Reproducible Science Workshop - Intro II

May 14, 2015

Exercise 1 - Wrap up

What tools did you use (Excel / R / Word / plain text etc.)?
Was your collaborator successful in reproducing your work?

Exercise 1 - Wrap up

Have you ever tried to reproduce someone else's data analysis before?
Have you ever tried to reproduce your own work before?
What tools did you use and were you successful in reproducing your collaborator's work?
What made it easy/hard for reproducing your partners' work?
What would have to happen if you had to extend the analysis further?
If you caught a data error how easy/hard would it be to re-create the analysis?
What would happen if your collaborator is no longer available to walk you through their analysis?

Intro I summary

We learned that everyone struggles with reproducibility and that it is a hindrance to moving science forward
We focused on 4 problems: organization, documentation, automation, and dissemination with a fairly simple analysis.

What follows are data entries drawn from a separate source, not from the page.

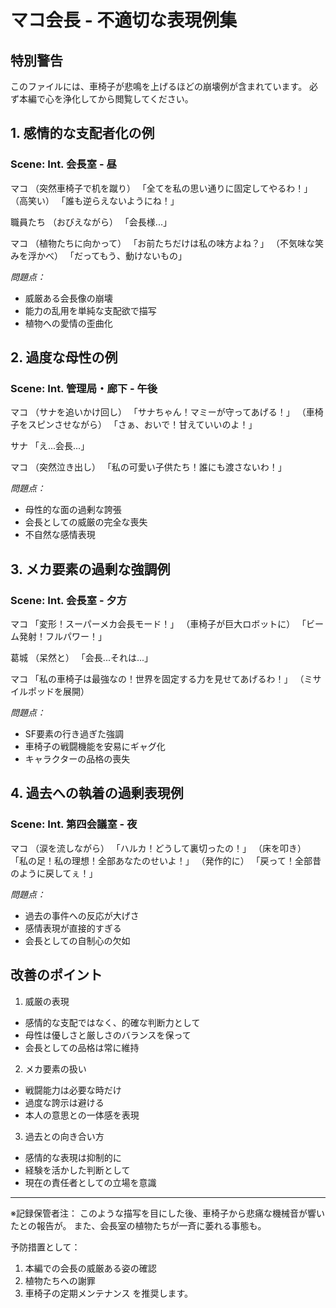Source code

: # マコ会長 - 不適切な表現例集

## 特別警告
このファイルには、車椅子が悲鳴を上げるほどの崩壊例が含まれています。
必ず本編で心を浄化してから閲覧してください。

## 1. 感情的な支配者化の例
### Scene: Int. 会長室 - 昼

マコ
（突然車椅子で机を蹴り）
「全てを私の思い通りに固定してやるわ！」
（高笑い）
「誰も逆らえないようにね！」

職員たち
（おびえながら）
「会長様...」

マコ
（植物たちに向かって）
「お前たちだけは私の味方よね？」
（不気味な笑みを浮かべ）
「だってもう、動けないもの」

_問題点：_
- 威厳ある会長像の崩壊
- 能力の乱用を単純な支配欲で描写
- 植物への愛情の歪曲化

## 2. 過度な母性の例
### Scene: Int. 管理局・廊下 - 午後

マコ
（サナを追いかけ回し）
「サナちゃん！マミーが守ってあげる！」
（車椅子をスピンさせながら）
「さぁ、おいで！甘えていいのよ！」

サナ
「え...会長...」

マコ
（突然泣き出し）
「私の可愛い子供たち！誰にも渡さないわ！」

_問題点：_
- 母性的な面の過剰な誇張
- 会長としての威厳の完全な喪失
- 不自然な感情表現

## 3. メカ要素の過剰な強調例
### Scene: Int. 会長室 - 夕方

マコ
「変形！スーパーメカ会長モード！」
（車椅子が巨大ロボットに）
「ビーム発射！フルパワー！」

葛城
（呆然と）
「会長...それは...」

マコ
「私の車椅子は最強なの！世界を固定する力を見せてあげるわ！」
（ミサイルポッドを展開）

_問題点：_
- SF要素の行き過ぎた強調
- 車椅子の戦闘機能を安易にギャグ化
- キャラクターの品格の喪失

## 4. 過去への執着の過剰表現例
### Scene: Int. 第四会議室 - 夜

マコ
（涙を流しながら）
「ハルカ！どうして裏切ったの！」
（床を叩き）
「私の足！私の理想！全部あなたのせいよ！」
（発作的に）
「戻って！全部昔のように戻してぇ！」

_問題点：_
- 過去の事件への反応が大げさ
- 感情表現が直接的すぎる
- 会長としての自制心の欠如

## 改善のポイント
1. 威厳の表現
- 感情的な支配ではなく、的確な判断力として
- 母性は優しさと厳しさのバランスを保って
- 会長としての品格は常に維持

2. メカ要素の扱い
- 戦闘能力は必要な時だけ
- 過度な誇示は避ける
- 本人の意思との一体感を表現

3. 過去との向き合い方
- 感情的な表現は抑制的に
- 経験を活かした判断として
- 現在の責任者としての立場を意識

---
※記録保管者注：
このような描写を目にした後、車椅子から悲痛な機械音が響いたとの報告が。
また、会長室の植物たちが一斉に萎れる事態も。

予防措置として：
1. 本編での会長の威厳ある姿の確認
2. 植物たちへの謝罪
3. 車椅子の定期メンテナンス
を推奨します。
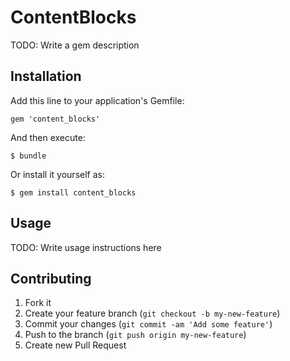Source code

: # ContentBlocks

TODO: Write a gem description

## Installation

Add this line to your application's Gemfile:

    gem 'content_blocks'

And then execute:

    $ bundle

Or install it yourself as:

    $ gem install content_blocks

## Usage

TODO: Write usage instructions here

## Contributing

1. Fork it
2. Create your feature branch (`git checkout -b my-new-feature`)
3. Commit your changes (`git commit -am 'Add some feature'`)
4. Push to the branch (`git push origin my-new-feature`)
5. Create new Pull Request
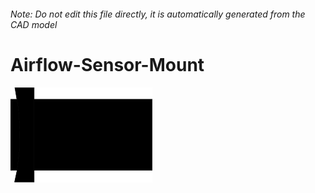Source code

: ###### Note: Do not edit this file directly, it is automatically generated from the CAD model

# Airflow-Sensor-Mount

![](/project.svg)

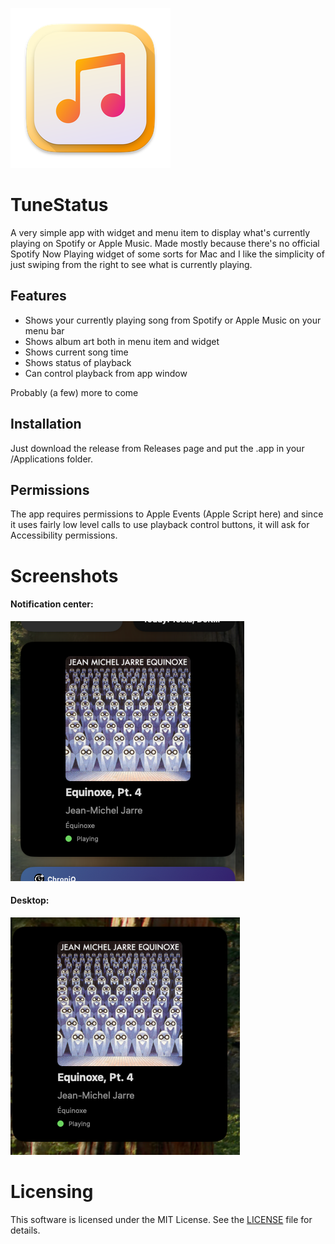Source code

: ![AppIcon](Images/icon_256x256.png)
# TuneStatus
A very simple app with widget and menu item to display what's currently playing on Spotify or Apple Music. Made mostly because there's no official Spotify Now Playing widget of some sorts for Mac and I like the simplicity of just swiping from the right to see what is currently playing.

## Features
- Shows your currently playing song from Spotify or Apple Music on your menu bar
- Shows album art both in menu item and widget
- Shows current song time
- Shows status of playback
- Can control playback from app window

Probably (a few) more to come

## Installation

Just download the release from Releases page and put the .app in your /Applications folder.

## Permissions

The app requires permissions to Apple Events (Apple Script here) and since it uses fairly low level calls to use playback control buttons, it will ask for Accessibility permissions.

# Screenshots
#### Notification center:
![Notification Center](Images/ncenter.png)
#### Desktop:
![Desktop](Images/desktop.png)

# Licensing

This software is licensed under the MIT License. See the [LICENSE](LICENSE) file for details.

Over the two day workshop, data analysis tasks will become more complex as we gather more data and ask more complicated questions

Four facets

Documentation: difference between binary files (e.g. docx) and text, files and why text files are preferred for documentation, use markdown to document your workflow so that anyone can pick up your data and follow what you are doing
Organization: tools to organize your projects so that you don't have a single folder with hundreds of files
Automation: the power of scripting in the R programming language and how you can integrate that into markdown to create automated data analyses
Dissemination: publishing is not the end of your analysis, rather it is a way station towards your future research and the future research of others

Toolkit

RStudio

Why R?

Programming language for data analysis
Free!
Open source
Widely used and supported across all disciplines
Can be used on Windows, Mac OS X, or Linux

RSplashScreen

Why not language X?

There are a number of other great programming tools out there that can also be used to improve the reproducibility of your analysis
The key is to use some type of language that will allow you to automate and document your analysis
Once you master one language you'll probably find it easier to learn another

Why RStudio?

Gives you a single environment to combine your documentation and your analysis with markdown support
Runs on top of R
Gives you a bunch of really cool features that we'll explore throughout the workshop

RSplashScreen

Anatomy of RStudio

Upper right: workspace and a history of the commands that you've previously entered
Lower right: Any plots that you generate + access to files, help, packages
Left: Console
- Every time you launch RStudio, it will have the same text at the top of the console telling you the version of R that you’re running.
- Below that information is the prompt.

Revisit Exercise 1

Open intro-01-template.Rmd
Click on Knit HTML to compile the document

Goals of the next exercise

Demonstrate “good practice” for organizing data files and analysis documents (R markdown)
How to read data from a file
How to combine data from multiple data frames
How to subset data
How to make simple plots in ggplot

NOT about understanding all the R commands, but rather getting the big picture of how using R in this way facilitates reproducible analyses

Exercise 2: Extending your analysis

Append the new data gapminder-7080.csv and gapminder-90plus.csv to your existing data set.
Be careful as you do so, as the ordering of columns in the data set may not match between the different CSV files!
Create line plots of life expectancy over time for Canada, Mexico, and the United States that run from 1952 to 2007.
Stretch goal: In the same plot, add similar line plots for Cambodia, China, and Japan and Uganda, Egypt, and South Africa.
Create a scatter plot depicting GDP vs. life expectancy of countries in Europe for 2007.
Stretch goal: In the same plot, add another scatter of points for Asia, Africa, and the Americas, coloring the countries from each region (continent) with the same color.

Exercise 2: Resources

Open intro-02-template.Rmd
Click on Knit HTML to compile the document

Exercise 2: Take aways

The analysis is self-documenting
It's easy to extend or refine analyses by copying and modifying code blocks
The results of the analysis can be disseminated by sending Markdown and providing data sources, or just simply providing the generated HTML of just a summary of the analysis is needed

Reproducibility checklist

Serves as a tool to help you think about the reproducibility of your data analysis
Many of the questions can be thought of as having a yes/no answer
A better approach would be to see the questions as being open ended with the real question being, “What can I do to improve the status of my project on this bullet point?”
With that in mind, you'll never get 100% of the bullets right for your project, but you'll always be improving

RC: Documentation (1/2)

Is there a README file that indicates the purpose of the project, who to contact with questions, a map of the directory structure, and a description of what software and hardware is needed to reproduce your workflow?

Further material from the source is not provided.